2. No necesita autorización del autor la reproducción, en cualquier soporte, de obras ya divulgadas cuando se lleve a cabo por una persona física para su uso privado a partir de obras a las que haya accedido legalmente y la copia obtenida no sea objeto de una utilización colectiva ni lucrativa, sin perjuicio de la compensación equitativa prevista en el artículo 25, que deberá tener en cuenta si se aplican a tales obras las medidas a las que se refiere el artículo 161. Quedan excluidas de lo dispuesto en este apartado las bases de datos electrónicas y, en aplicación del artículo 99.a, los programas de ordenador.


Hay una diferencia sustancial entre lo que dice la wikipedia....(¿?¿?) y lo que dice realmente la Ley. Vayamos a fuentes fiables para argumentar, que así nos enriquecemos todos.

Un saludo.

----------


## m_baiocchi

Estimado Mistico, cual seria esa diferencia sustancial a la que haces mencion?
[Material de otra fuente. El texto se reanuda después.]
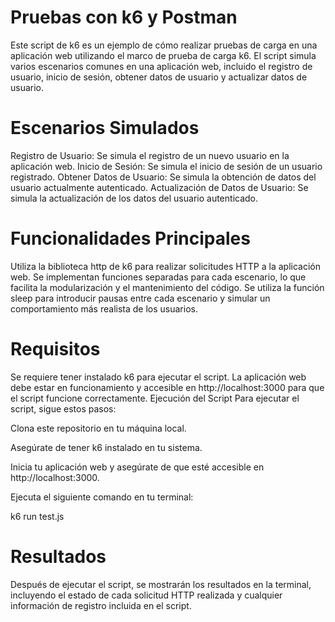 # Pruebas con k6 y Postman
Este script de k6 es un ejemplo de cómo realizar pruebas de carga en una aplicación web utilizando el marco de prueba de carga k6. El script simula varios escenarios comunes en una aplicación web, incluido el registro de usuario, inicio de sesión, obtener datos de usuario y actualizar datos de usuario.


# Escenarios Simulados
Registro de Usuario: Se simula el registro de un nuevo usuario en la aplicación web.
Inicio de Sesión: Se simula el inicio de sesión de un usuario registrado.
Obtener Datos de Usuario: Se simula la obtención de datos del usuario actualmente autenticado.
Actualización de Datos de Usuario: Se simula la actualización de los datos del usuario autenticado.
# Funcionalidades Principales
Utiliza la biblioteca http de k6 para realizar solicitudes HTTP a la aplicación web.
Se implementan funciones separadas para cada escenario, lo que facilita la modularización y el mantenimiento del código.
Se utiliza la función sleep para introducir pausas entre cada escenario y simular un comportamiento más realista de los usuarios.
# Requisitos
Se requiere tener instalado k6 para ejecutar el script.
La aplicación web debe estar en funcionamiento y accesible en http://localhost:3000 para que el script funcione correctamente.
Ejecución del Script
Para ejecutar el script, sigue estos pasos:

Clona este repositorio en tu máquina local.

Asegúrate de tener k6 instalado en tu sistema.

Inicia tu aplicación web y asegúrate de que esté accesible en http://localhost:3000.

Ejecuta el siguiente comando en tu terminal:

k6 run test.js

# Resultados
Después de ejecutar el script, se mostrarán los resultados en la terminal, incluyendo el estado de cada solicitud HTTP realizada y cualquier información de registro incluida en el script.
Puse el articulo de Wikipedia, porque me parecio mas ameno para su lectura, dado que no estamos en un ambito de abogados.
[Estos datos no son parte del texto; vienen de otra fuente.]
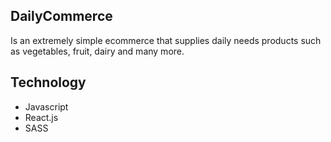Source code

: 
## DailyCommerce

Is an extremely simple ecommerce that supplies daily needs products such as vegetables, fruit, dairy and many more.

## Technology 

 - Javascript
 - React.js
 - SASS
Te deja mas tranquilo citar la fuente original de la ley? Adelante...

Fuente: http://www.mcu.es/propiedadInt/docs/...ivo_1_1996.pdf

Respondiendo a la pregunta original del post: Si, se pueden fotopiar libros, siempre y cuando no se lucre con los mismos.

Saludos, Max

----------


## Ring

Existe el fair-use, pero no sé cómo estará el asunto en España... http://es.wikipedia.org/wiki/Fair_use
Parece que nos quieren confundir más de lo que estamos con asuntos de "derechos de autor" y meternos miedo.
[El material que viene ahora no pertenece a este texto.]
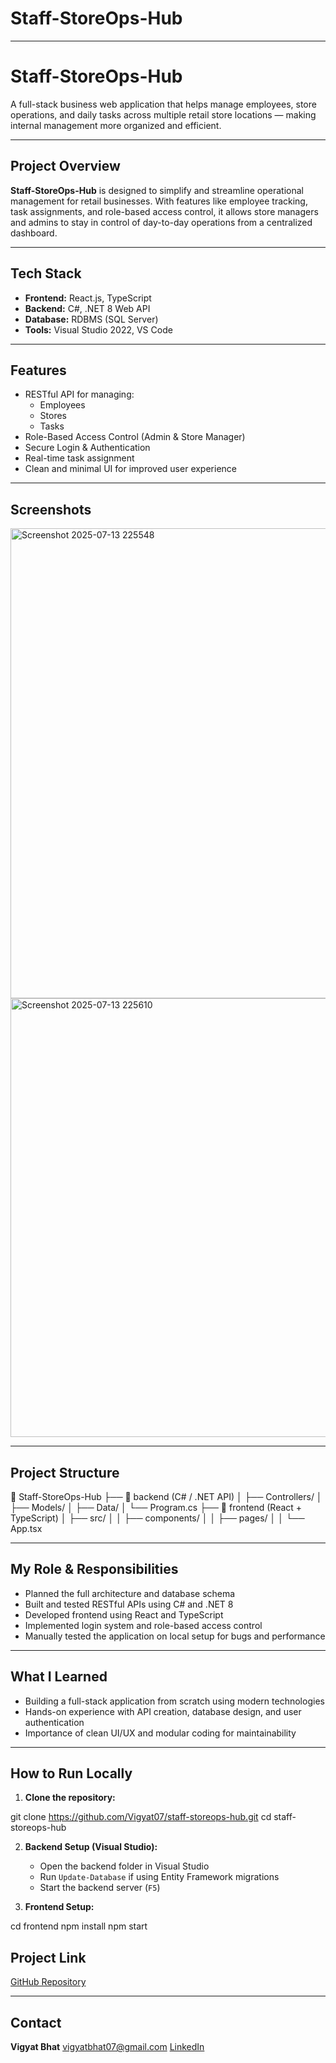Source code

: # **Staff-StoreOps-Hub** 

---

# Staff-StoreOps-Hub

A full-stack business web application that helps manage employees, store operations, and daily tasks across multiple retail store locations — making internal management more organized and efficient.

---

## Project Overview

**Staff-StoreOps-Hub** is designed to simplify and streamline operational management for retail businesses. With features like employee tracking, task assignments, and role-based access control, it allows store managers and admins to stay in control of day-to-day operations from a centralized dashboard.

---

## Tech Stack

- **Frontend:** React.js, TypeScript  
- **Backend:** C#, .NET 8 Web API  
- **Database:** RDBMS (SQL Server)  
- **Tools:** Visual Studio 2022, VS Code

---

## Features

- RESTful API for managing:
  - Employees
  - Stores
  - Tasks
- Role-Based Access Control (Admin & Store Manager)
- Secure Login & Authentication
- Real-time task assignment
- Clean and minimal UI for improved user experience

---

## Screenshots

<img width="1859" height="752" alt="Screenshot 2025-07-13 225548" src="https://github.com/user-attachments/assets/d76cfe9f-822a-47f5-9540-17f457243e4a" />
<img width="1829" height="702" alt="Screenshot 2025-07-13 225610" src="https://github.com/user-attachments/assets/24f4133c-d7cb-44d0-97bf-9a4f14902d44" />

---

## Project Structure



📁 Staff-StoreOps-Hub
├── 📁 backend (C# / .NET API)
│   ├── Controllers/
│   ├── Models/
│   ├── Data/
│   └── Program.cs
├── 📁 frontend (React + TypeScript)
│   ├── src/
│   │   ├── components/
│   │   ├── pages/
│   │   └── App.tsx


---

##  My Role & Responsibilities

- Planned the full architecture and database schema
- Built and tested RESTful APIs using C# and .NET 8
- Developed frontend using React and TypeScript
- Implemented login system and role-based access control
- Manually tested the application on local setup for bugs and performance

---

## What I Learned

- Building a full-stack application from scratch using modern technologies
- Hands-on experience with API creation, database design, and user authentication
- Importance of clean UI/UX and modular coding for maintainability


---

## How to Run Locally

1. **Clone the repository:**

git clone https://github.com/Vigyat07/staff-storeops-hub.git
cd staff-storeops-hub

2. **Backend Setup (Visual Studio):**

   * Open the backend folder in Visual Studio
   * Run `Update-Database` if using Entity Framework migrations
   * Start the backend server (`F5`)

3. **Frontend Setup:**

cd frontend
npm install
npm start


## Project Link

[ GitHub Repository](https://github.com/Vigyat07/staff-storeops-hub)

---


## Contact

**Vigyat Bhat**
[ vigyatbhat07@gmail.com](mailto:vigyatbhat07@gmail.com)
[ LinkedIn](https://linkedin.com/in/vigyatbhat)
¿No es una reproducción ilegal de un libro hacer un juego de magia ante público (y además si eres profesional, cobrando por ello)?

----------


## Mistico

> En la fuente citada por mi (Wikipedia) se aclara cual fue la fuente madre... "Ley de Propiedad Intelectual" (modificacion 23/2006).
> 
> Asi que no puedo prestarla? ni cederla? ni regalarla? donde dice eso?
> 
> Este tema dio mucho que hablar semanas atras (salio una nota en La Nacion, diario argentino) ya que se esta analizando incluir un impuesto en los medios grabables, dada la perdida que tienen las discograficas por la famosa "Copia Privada". Esto es algo totalmente legal.
> 
> Yo en lo particular, tengo gran cantidad de dvd´s originales y copias de todos de ellos. Y al momento de usarlos, solo veo las copias.
> 
> Saludos, Max


Lo decía por este post tuyo. Efectivamente no puedes prestarla, ni cederla, ni regalarla, cierto es que en estas acciones no existe ánimo de lucro, pero sí existe utilización colectiva, porque dos, ya son un colectivo. Por tanto la diferencia principal radica en que en tu texto dice fin colectivo (¿qué es un fin colectivo?) y en el texto legal dice, utilización colectiva.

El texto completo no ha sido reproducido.